O poeta e jornalista Émerson Linhares, boêmio da asa quebrada que nem eu, trafegava pela Estrada do Contorno, ladeado por Ana Ximenes, musa única e derradeira dos seus versos, quando uma placa de trânsito lhe chamou a atenção. Nela estava escrito “Av. João da Escócia”, e o “Escócia” assim, com “c” na terceira sílaba.
O velho amigo, colega dos bons tempos da redação do O Mossoroense, de quando o jornal ainda era impresso, fotografou e me enviou a imagem da placa, por WhatsApp. Logo em seguida, escreveu perguntando se aquilo estava certo e, antes mesmo de que eu lesse, acrescentou a sugestão de uma crônica sobre o assunto.
Émerson Linhares sabe a resposta. Afirmo convicto porque, como disse, militamos juntos no O Mossoroense, antecedidos por João da Escóssia, Augusto da Escóssia, Lauro da Escóssia, Lauro da Escóssia Filho, João da Escóssia Neto, João Newton da Escóssia, Maria Lúcia Escóssia e tantos outros. Eu mesmo sou Cid Escóssia.
Falou mais alto nele o instinto de editor, aguçado nas melhores práticas do jornalismo e que as atuais tarefas burocráticas no Detran não abateram. A foto e a mensagem não eram pergunta, eram pauta que recebo e realizo nestes últimos instantes de 2023. Afinal, muita gente desconhece a curiosa história do tal sobrenome.
O primeiro de nós foi João da Escóssia Nogueira, o da avenida cuja denominação alguém resolveu “corrigir” 150 anos depois, trocando por “Escócia”. Em circunstâncias normais, talvez tivesse recebido sobrenomes do pai ou da mãe, Jeremias da Rocha Nogueira e Izabel Benigna da Cunha Viana. Os tempos, contudo, eram de lutas.
O Escóssia com dois “esses” é fácil explicar.

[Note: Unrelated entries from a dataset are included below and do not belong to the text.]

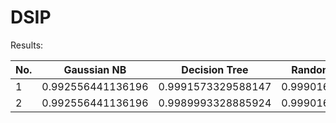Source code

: # DSIP
Results:

| No. | Gaussian NB      | Decision Tree      |Random Forest Clf. | DNN               |
| ----| ---------------- |------------------- |------------------ |-------------------|
| 1  | 0.992556441136196 | 0.9991573329588147 | 0.9990168884519505| 0.9982795715332031|
| 2  | 0.992556441136196 | 0.9989993328885924 | 0.9990168884519505| 0.9982795715332031|


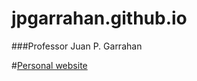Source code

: # jpgarrahan.github.io
###Professor Juan P. Garrahan 

#[Personal website](https://www.nottingham.ac.uk/~ppzjpg)
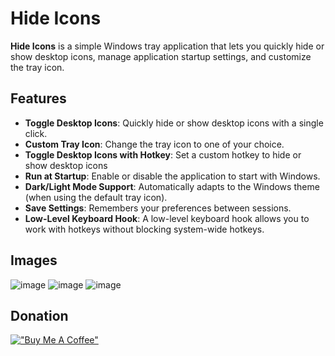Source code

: # Hide Icons
**Hide Icons** is a simple Windows tray application that lets you quickly hide or show desktop icons, manage application startup settings, and customize the tray icon.

## Features
- **Toggle Desktop Icons**: Quickly hide or show desktop icons with a single click.
- **Custom Tray Icon**: Change the tray icon to one of your choice.
- **Toggle Desktop Icons with Hotkey**: Set a custom hotkey to hide or show desktop icons
- **Run at Startup**: Enable or disable the application to start with Windows.
- **Dark/Light Mode Support**: Automatically adapts to the Windows theme (when using the default tray icon).
- **Save Settings**: Remembers your preferences between sessions.
- **Low-Level Keyboard Hook**: A low-level keyboard hook allows you to work with hotkeys without blocking system-wide hotkeys.

## Images
![image](https://github.com/user-attachments/assets/3ab899f3-b676-407f-af1f-ac2ab65b4c67)
![image](https://github.com/user-attachments/assets/446543ce-6eee-4b69-9d14-dfee572f7349)
![image](https://github.com/user-attachments/assets/9756c1ba-c9e7-47a7-9849-ca72b70299cb)

## Donation

[!["Buy Me A Coffee"](https://www.buymeacoffee.com/assets/img/custom_images/orange_img.png)](https://www.buymeacoffee.com/emp0ry)
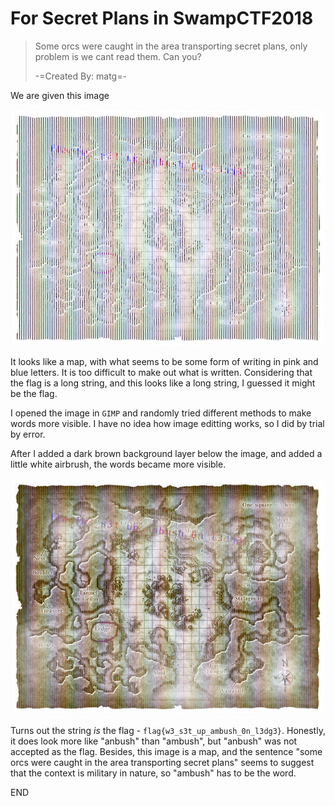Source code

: # For Secret Plans in SwampCTF2018


>Some orcs were caught in the area transporting secret plans, only problem is we cant read them. Can you?
>  
>-=Created By: matg=-

We are given this image


![plans_secret_original](plans_secret_original.png)

It looks like a map, with what seems to be some form of writing in pink and blue letters. It is too difficult to make out what is written. Considering that the flag is a long string, and this looks like a long string, I guessed it might be the flag.

I opened the image in `GIMP` and randomly tried different methods to make words more visible. I have no idea how image editting works, so I did by trial by error.

After I added a dark brown background layer below the image, and added a little white airbrush, the words became more visible.

![plans_secret_exposed](plans_secret_exposed.png)

Turns out the string *is* the flag - `flag{w3_s3t_up_ambush_0n_l3dg3}`. Honestly, it does look more like "anbush" than "ambush", but "anbush" was not accepted as the flag. Besides, this image is a map, and the sentence "some orcs were caught in the area transporting secret plans" seems to suggest that the context is military in nature, so "ambush" has to be the word.


END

Quando João nasceu, aos 27 de maio de 1873, vivia-se o período pseudoetimológico da língua portuguesa, que foi do século XVI ao início do XX, antes do acordo ortográfico de 1931, no qual se estabeleceram padrões para a escrita de algumas palavras com “ss” ou “c” no idioma pátrio.
As mesmas regras que transformaram Escóssia em Escócia – como o nome do país – atingem Mossoró e Assú, que, a rigor, deveriam ser Moçoró e Açu. O citado acordo de 1931, todavia, consentiu a preservação de topônimos e sobrenomes, mantendo-se, conforme registrados em leis ou cartórios, Assú, Mossoró, Escóssia.
E por que João da Escóssia? Vamos lá! Jeremias, o pai, era jornalista, rábula – advogado sem diploma – e membro do Partido Liberal. Meses antes do nascimento do filho, fundou o jornal O Mossoroense, aos 17 de outubro de 1872, para fazer oposição ao Partido Conservador, sigla liderada pelo jesuíta Antônio Joaquim Rodrigues.
O vigário deitava falação no púlpito contra os liberais, enquanto estes, especialmente Jeremias, Ricardo Vieira do Couto e José Damião de Souza Mello, colegas de redação, retribuíam no periódico, que chegou a usar, no seu cabeçalho, uma inscrição em que se declarava “Semanário, político, comercial, noticioso e antijesuítico”.
Para piorar, o jornalista incendiário que anunciava o fim do poder dos papas era da Loja Maçônica 24 de Junho, inaugurada em 1873, na data que nomeia a instituição. Assim, alegando que Igreja e Maçonaria não combinavam, o vigário se recusou a batizar o rebento, a não ser que pai e também padrinho deixassem a Ordem.
Jeremias promoveu então um batismo simbólico na 24 de Junho, acrescendo o Escóssia ao nome do filho, em homenagem a São João da Escóssia, considerado patrono do Rito Escocês Antigo e Aceito da Maçonaria. Tal santo, reverenciado pelos maçons brasileiros durante longo tempo, não existe, mas esse tema fica para depois.
Existem outros “Escóssias” por aí, sem ligação com os de Mossoró, além de “Escócias” e “Escócios”. O João da avenida, jornalista, artista plástico, cenarista de teatro, publicitário, xilógrafo, desenhista e caricaturista falecido aos 14 de dezembro de 1919, é Escóssia, de modo que a placa está mesmo errada. Podem mandar ajeitar.